Dwarkesh Patel has a sharp framing of the distillation question that's worth sitting with. The core argument: frontier labs can't really stop open-source models from absorbing their capabilities, and the numbers make this uncomfortable. At $25/MTok for Opus 4.6 output tokens, 1T tokens of synthetic training data costs $25M. That's noise for a well-funded lab. The labs are hiding chain-of-thought, but Dwarkesh argues this is easy to route around — you can instruct models not to surface thinking, or reconstruct it as an RLVR target. More fundamentally, agentic tool use (file writes, bash commands) happens locally and can't be hidden.

His most interesting observation is about coding product companies inadvertently building better distillation than direct token sampling: by capturing the "gold diff" — what users actually accepted after multiple back-and-forths — and using that as an RL target, companies building on top of frontier APIs may end up training models better calibrated to real user preferences than the frontier models themselves.

This connects to what Swyx's AINews piece notes about Mythos: Anthropic is now running 2 parallel tracks — a fast 2-month public release cadence and a gated frontier line accessible only to select partners (reportedly including certain U.S. government agencies). The Mythos Preview scores 77.8% on SWE-bench Pro versus Opus 4.7's 64.3% — a 13-point gap that Anthropic is explicitly not closing for the public. This is the first major public instance of the "true frontier" being meaningfully ahead of what's commercially available, and the distillation dynamics Dwarkesh describes make it an unstable equilibrium.
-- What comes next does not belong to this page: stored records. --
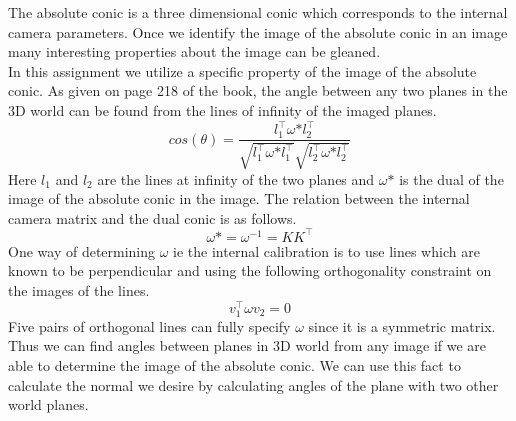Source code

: \documentclass[12pt]{article}
\begin{document}
The absolute conic is a three dimensional conic which corresponds to the internal camera parameters. Once we identify the image of the absolute conic in an image many interesting properties about the image can be gleaned.\\ In this assignment we utilize a specific property of the image of the absolute conic. As given on page 218 of the book, the angle between any two planes in the 3D world can be found from the lines of infinity of the imaged planes. 
$$ cos(\theta) = \dfrac{l_1^\top \omega \mbox{*} l_2^\top}{\sqrt{l_1^\top \omega \mbox{*} l_1^\top}\sqrt{l_2^\top \omega \mbox{*} l_2^\top}}$$
Here $l_1$ and $l_2$ are the lines at infinity of the two planes and $\omega \mbox{*}$ is the dual of the image of the absolute conic in the image. The relation between the internal camera matrix and the dual conic is as follows.
$$ \omega \mbox{*} = \omega^{-1} = K K^\top$$
One way of determining $\omega$ ie the internal calibration is to use lines which are known to be perpendicular and using the following orthogonality constraint on the images of the lines.
$$  v_1^\top \omega v_2= 0$$
Five pairs of orthogonal lines can fully specify $\omega$ since it is a symmetric matrix. Thus we can find angles between planes in 3D world from any image if we are able to determine the image of the absolute conic. We can use this fact to calculate the normal we desire by calculating angles of the plane with two other world planes. 
\end{document}

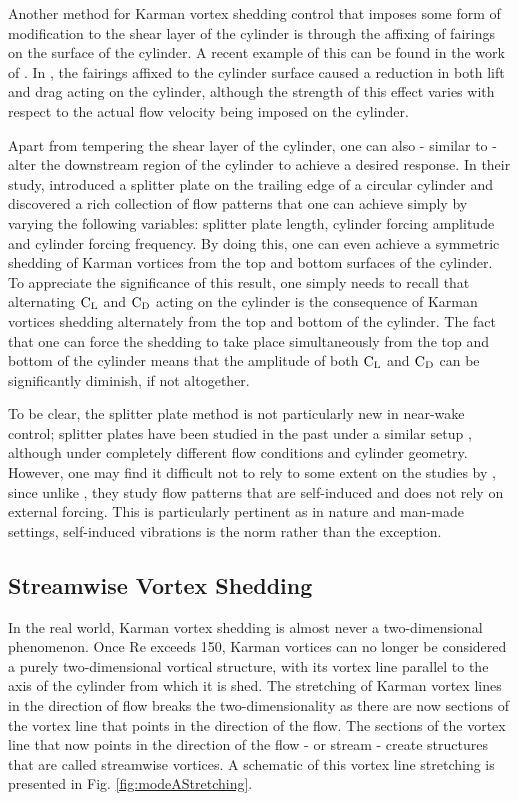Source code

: \documentclass[oneside]{utmthesis}
\begin{document}
Another method for Karman vortex shedding control that imposes some form of modification to the shear layer of the cylinder is through the affixing of fairings on the surface of the cylinder. A recent example of this can be found in the work of \citet{Kang2020}. In \citet{Kang2020}, the fairings affixed to the cylinder surface caused a reduction in both lift and drag acting on the cylinder, although the strength of this effect varies with respect to the actual flow velocity being imposed on the cylinder.

Apart from tempering the shear layer of the cylinder, one can also - similar to \citet{Yokoi2016} - alter the downstream region of the cylinder to achieve a desired response. In their study, \citet{Yokoi2016} introduced a splitter plate on the trailing edge of a circular cylinder and discovered a rich collection of flow patterns that one can achieve simply by varying the following variables: splitter plate length, cylinder forcing amplitude and cylinder forcing frequency. By doing this, one can even achieve a symmetric shedding of Karman vortices from the top and bottom surfaces of the cylinder. To appreciate the significance of this result, one simply needs to recall that alternating $\text{C}_{\text{L}}$ and $\text{C}_{\text{D}}$ acting on the cylinder is the consequence of Karman vortices shedding alternately from the top and bottom of the cylinder. The fact that one can force the shedding to take place simultaneously from the top and bottom of the cylinder means that the amplitude of both $\text{C}_{\text{L}}$ and $\text{C}_{\text{D}}$ can be significantly diminish, if not altogether.

To be clear, the splitter plate method is not particularly new in near-wake control; splitter plates have been studied in the past under a similar setup \citep{MatAli2012}, although under completely different flow conditions and cylinder geometry. However, one may find it difficult not to rely to some extent on the studies by \citet{MatAli2012}, since unlike \citet{Yokoi2016}, they study flow patterns that are self-induced and does not rely on external forcing. This is particularly pertinent as in nature and man-made settings, self-induced vibrations is the norm rather than the exception.

\subsection{Streamwise Vortex Shedding} \label{ssec:svShedding}

In the real world, Karman vortex shedding is almost never a two-dimensional phenomenon. Once Re exceeds 150, Karman vortices can no longer be considered a purely two-dimensional vortical structure, with its vortex line parallel to the axis of the cylinder from which it is shed. The stretching of Karman vortex lines in the direction of flow breaks the two-dimensionality as there are now sections of the vortex line that points in the direction of the flow. The sections of the vortex line that now points in the direction of the flow - or stream - create structures that are called streamwise vortices. A schematic of this vortex line stretching is presented in Fig. \ref{fig:modeAStretching}.
\end{document}
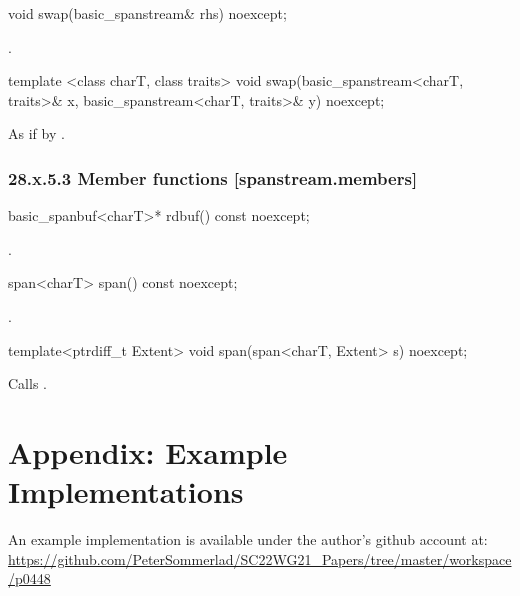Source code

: \documentclass[ebook,11pt,article]{memoir}
\begin{document}
\begin{itemdecl}
void swap(basic_spanstream& rhs) noexcept;
\end{itemdecl}

\begin{itemdescr}
\pnum
\effects 
{}.
\end{itemdescr}


\begin{itemdecl}
template <class charT, class traits>
  void swap(basic_spanstream<charT, traits>& x,
            basic_spanstream<charT, traits>& y) noexcept;
\end{itemdecl}

\begin{itemdescr}
\pnum
\effects As if by .
\end{itemdescr}

\subsection{28.x.5.3 Member functions [spanstream.members]}
\label{spanstream.members}

\begin{itemdecl}
basic_spanbuf<charT>* rdbuf() const noexcept;
\end{itemdecl}

\begin{itemdescr}
\pnum
\returns
{}.
\end{itemdescr}

\begin{itemdecl}
span<charT> span() const noexcept;
\end{itemdecl}

\begin{itemdescr}
\pnum
\returns
{}.
\end{itemdescr}

\begin{itemdecl}
template<ptrdiff_t Extent>
void span(span<charT, Extent> s) noexcept;
\end{itemdecl}

\begin{itemdescr}
\pnum
\effects
Calls
.
\end{itemdescr}



\chapter{Appendix: Example Implementations}
An example implementation is available under the author's github account at:
\url{https://github.com/PeterSommerlad/SC22WG21_Papers/tree/master/workspace/p0448}
\end{document}

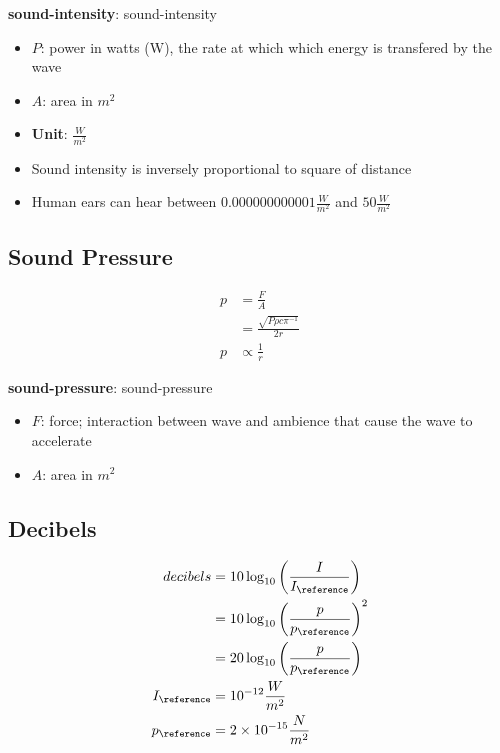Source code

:     \textbf{\Gls{sound-intensity}}: \glsdesc{sound-intensity}

    \begin{itemize}
      \item $ P $: power in watts (W), the rate at which which energy is
      transfered by the wave
      \item $ A $: area in $ m^{2} $
      \item \textbf{Unit}: $ \frac{W}{m^{2}} $
      \item Sound intensity is inversely proportional to square of distance
      \item Human ears can hear between $ 0.000000000001 \frac{W}{m^{2}} $ and
      $ 50 \frac{W}{m^{2}} $
    \end{itemize}

  \subsection{Sound Pressure}

    \begin{align}
      p &= \frac{F}{A} \\
      &= \frac{\sqrt{P \rho c \pi^{-1}}}{2r} \\
      p &\propto \frac{1}{r}
    \end{align}

    \textbf{\Gls{sound-pressure}}: \glsdesc{sound-pressure}

    \begin{itemize}
      \item $ F $: force; interaction between wave and ambience that cause the
      wave to accelerate
      \item $ A $: area in $ m^{2} $
    \end{itemize}

  \subsection{Decibels}

    \begin{align}
      decibels &= 10 \log_{10}\left( \frac{I}{I_{\reference}} \right) \\
      &= 10 \log_{10} \left( \frac{p}{p_{\reference}} \right)^{2} \\
      &= 20 \log_{10} \left( \frac{p}{p_{\reference}} \right) \\
      I_{\reference} &= 10^{-12} \frac{W}{m^{2}} \\
      p_{\reference} &= 2 \times 10^{-15} \frac{N}{m^{2}}
    \end{align}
On the cybersecurity question specifically: Dwarkesh's framing is that Mythos's qualitative leap in cyberattack capability isn't a smooth intelligence increase but a combinatorial unlock — prior models found individual vulnerabilities; Mythos can chain 5 together into a working exploit. He's cautiously optimistic on defense: software has gotten more secure despite accumulated human hacking talent, and AI-assisted patching of latent zero-days could strengthen defense more than offense. But a security expert he spoke to pushes back — AI is much better at finding vulnerabilities than patching them, because patching requires understanding all the downstream behavioral dependencies of a fix.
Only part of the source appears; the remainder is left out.